Trente-cinq mille visiteurs se déplacèrent pour le voir. Un record ! On s'attendait à une œuvre édifiante, une représentation pseudo-historique dans le genre de L'École d'Athènes, de Raphaël, un grand tableau représentant Platon, Pythagore, Euclide devisant tranquillement sous le portique d'un temple grec. Bref, un monument à la gloire des vieux philosophes dont les éminents professeurs de l’Université assuraient brillamment la relève.
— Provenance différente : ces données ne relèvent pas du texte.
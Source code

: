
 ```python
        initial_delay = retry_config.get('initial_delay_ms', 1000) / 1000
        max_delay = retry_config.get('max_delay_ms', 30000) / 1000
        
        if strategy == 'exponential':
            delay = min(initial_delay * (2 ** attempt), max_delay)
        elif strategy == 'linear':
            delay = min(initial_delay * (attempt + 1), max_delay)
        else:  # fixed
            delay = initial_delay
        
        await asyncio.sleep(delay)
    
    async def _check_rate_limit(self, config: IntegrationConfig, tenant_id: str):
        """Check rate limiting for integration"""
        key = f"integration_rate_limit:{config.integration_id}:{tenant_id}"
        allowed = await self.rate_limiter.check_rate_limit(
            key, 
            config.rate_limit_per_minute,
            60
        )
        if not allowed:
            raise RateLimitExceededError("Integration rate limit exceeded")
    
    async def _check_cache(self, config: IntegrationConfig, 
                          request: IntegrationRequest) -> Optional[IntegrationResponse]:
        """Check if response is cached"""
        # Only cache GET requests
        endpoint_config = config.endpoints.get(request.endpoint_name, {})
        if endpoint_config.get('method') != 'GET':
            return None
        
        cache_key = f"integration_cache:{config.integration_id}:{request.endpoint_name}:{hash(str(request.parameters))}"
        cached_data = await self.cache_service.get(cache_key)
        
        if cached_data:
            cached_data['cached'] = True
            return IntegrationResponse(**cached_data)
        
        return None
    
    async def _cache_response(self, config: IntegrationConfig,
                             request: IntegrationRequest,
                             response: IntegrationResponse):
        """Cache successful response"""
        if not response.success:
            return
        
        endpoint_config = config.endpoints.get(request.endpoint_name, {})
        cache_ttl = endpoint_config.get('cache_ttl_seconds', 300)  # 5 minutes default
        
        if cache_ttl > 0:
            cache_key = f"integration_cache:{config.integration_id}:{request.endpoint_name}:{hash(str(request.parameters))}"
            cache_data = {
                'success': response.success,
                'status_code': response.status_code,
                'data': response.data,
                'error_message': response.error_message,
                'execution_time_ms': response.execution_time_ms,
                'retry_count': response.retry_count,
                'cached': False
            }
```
Mais là, l'humanité impuissante semblait emportée dans un maelström sidéral, une cascade galactique où triomphaient la souffrance, l'inquiétude et la mort, balayée par un destin contre lequel il était inutile de se révolter, contre lequel la pensée humaine était impuissante. Un visage surgissait des étoiles. Autour de lui, s'accomplissait le cycle de la vie, de la naissance à la vieillesse et à la mort, en passant par les étreintes de l’amour ou, pour être plus précis : de la reproduction.En bas à gauche, une femme fixant le spectateur de ses yeux sombres représentait la connaissance. Mais où était la sagesse, l'enseignement salvateur de la pensée rationnelle dans tout ça ? Car voilà, à travers la représentation de la philosophie, les professeurs de l'Université entendaient voir célébrer la victoire de l’intelligence humaine - dont ils étaient les représentants sur terre, contre l'obscurantisme. Klimt ne prenait pas parti. Il laissait la question l'emporter sur la réponse, comme l'a écrit Werner Hofmann. Et, selon toute évidence, son œuvre remettait en cause la prétention des docteurs à percer les énigmes de l'univers.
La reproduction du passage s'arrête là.